This second volume on Psalms completes Richard Clifford’s work on the Psalter for the Abingdon Old Testament Commentaries series, the mandate of which is to provide “compact, critical commentaries … for the use of theological students and pastors” as well as others engaged in teaching scripture. As might be expected in a second volume, introductory matters covered in volume one are not included here, and when appropriate, reference is made to matters discussed in the previous book. This volume includes an “Index of Psalms According to Type” as well as a topical index which indicates where the primary discussion of main subjects is to be found in the complete work. Each book concludes with a list of works cited, with volume two also providing a select bibliography for additional study. The brief notations on each work in the bibliography provide a useful guide, directing readers to appropriate materials by distinguishing between works appropriate for scholars and those for the general reader.

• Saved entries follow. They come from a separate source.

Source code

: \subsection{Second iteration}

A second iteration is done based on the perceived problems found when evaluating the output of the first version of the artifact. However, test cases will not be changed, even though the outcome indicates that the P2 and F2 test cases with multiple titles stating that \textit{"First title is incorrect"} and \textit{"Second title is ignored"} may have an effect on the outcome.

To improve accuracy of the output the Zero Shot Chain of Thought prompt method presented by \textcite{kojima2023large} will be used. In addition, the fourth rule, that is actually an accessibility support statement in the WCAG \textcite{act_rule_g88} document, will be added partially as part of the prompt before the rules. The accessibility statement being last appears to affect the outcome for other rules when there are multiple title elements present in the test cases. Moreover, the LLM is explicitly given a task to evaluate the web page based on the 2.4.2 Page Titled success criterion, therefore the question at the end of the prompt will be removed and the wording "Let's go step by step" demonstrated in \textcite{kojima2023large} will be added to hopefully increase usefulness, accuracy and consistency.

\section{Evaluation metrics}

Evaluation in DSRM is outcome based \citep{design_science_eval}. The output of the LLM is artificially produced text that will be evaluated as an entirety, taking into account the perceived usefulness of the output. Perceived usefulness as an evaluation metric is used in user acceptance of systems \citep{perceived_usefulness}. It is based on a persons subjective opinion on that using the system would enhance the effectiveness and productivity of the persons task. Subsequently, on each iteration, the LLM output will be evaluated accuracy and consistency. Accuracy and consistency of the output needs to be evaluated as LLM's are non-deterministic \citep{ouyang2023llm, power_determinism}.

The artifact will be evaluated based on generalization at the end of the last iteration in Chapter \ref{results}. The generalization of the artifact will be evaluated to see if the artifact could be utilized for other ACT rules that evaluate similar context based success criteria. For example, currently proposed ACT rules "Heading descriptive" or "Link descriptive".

Specialists in the Hebrew Bible will be well aware of Clifford’s contributions to the field, and would expect a volume which draws from a wealth of knowledge of ancient Near Eastern texts and culture as well as biblical traditions. In this they will not be disappointed. As a guide to this collection of worship materials, Clifford writes with sensitivity to the spiritual as well as the technical dimensions of the text and draws in information when it will benefit the reader in understanding the core meaning of the psalm under consideration. In other words, his expertise is used to contextualize the nuances of particular psalms without his allowing himself to be distracted from the central task of interpreting the text for the intelligent reader. The invitation is constantly to engage with the biblical text rather than the commentary. As such, it is a volume to be commended to those who would like to work through the Psalms on their own, or whose concerns are to prepare to lead others in a discussion of the text.
While reading this commentary for review I was teaching a graduate course on Psalms, and leading a congregational group largely comprising young adults who were reading through the Psalter. Whenever possible, I tried to read through the relevant sections as I prepared for one or other of these tasks, and found the volume was able to be commended without reservation as a resource for further study and reflection in both of these contexts.
The structure of the series compels a division of the commentary on each psalm into three sections which consider, in turn, literary, exegetical, and theological and ethical matters. Reading through the volume and the associated psalms it becomes increasingly evident that you are in the company of a skilled guide. Literary matters are presented with clarity, while repetition is avoided as far as possible by directing the reader to primary discussion elsewhere in one or other of the volumes. Clearly the size of the commentary necessitated numerous decisions about which elements of each psalm would be discussed in its exegetical sections. In choosing what elements are analyzed Clifford has demonstrated a concern to make sense of the overall shape of the particular psalm being considered, while also giving direction to the connections to be observed with other psalms. There is no doubt that the author is a master of the technical literature, but this is not the context for the parading of scholarship, and his observations are marked by clarity and common sense. This prepares well for the final comments on the theological and ethical implications of each psalm. The presumed text for the series is the NRSV, and on those occasions when Clifford provides his own translation his rationale is clearly provided. In fact clarity is one of the hallmarks of this work, to which we might add the qualities of considered thought and contemporary relevance.
References to prayers and pray-ers are one of the elements of the text that makes it evident that Father Clifford never loses sight of the fact that these celebrated texts have a long history in the lives of real men and women, and their worship of God. There is much to absorb here, with sound judgments offered to guide the modern reader in thinking, praying and worshipping. As such, the book is to be savored and used as a trusted resource by all those whose desire is to engage with the God praised by, wrestled with, and prayed to by the poets whose work has been collected in Psalms.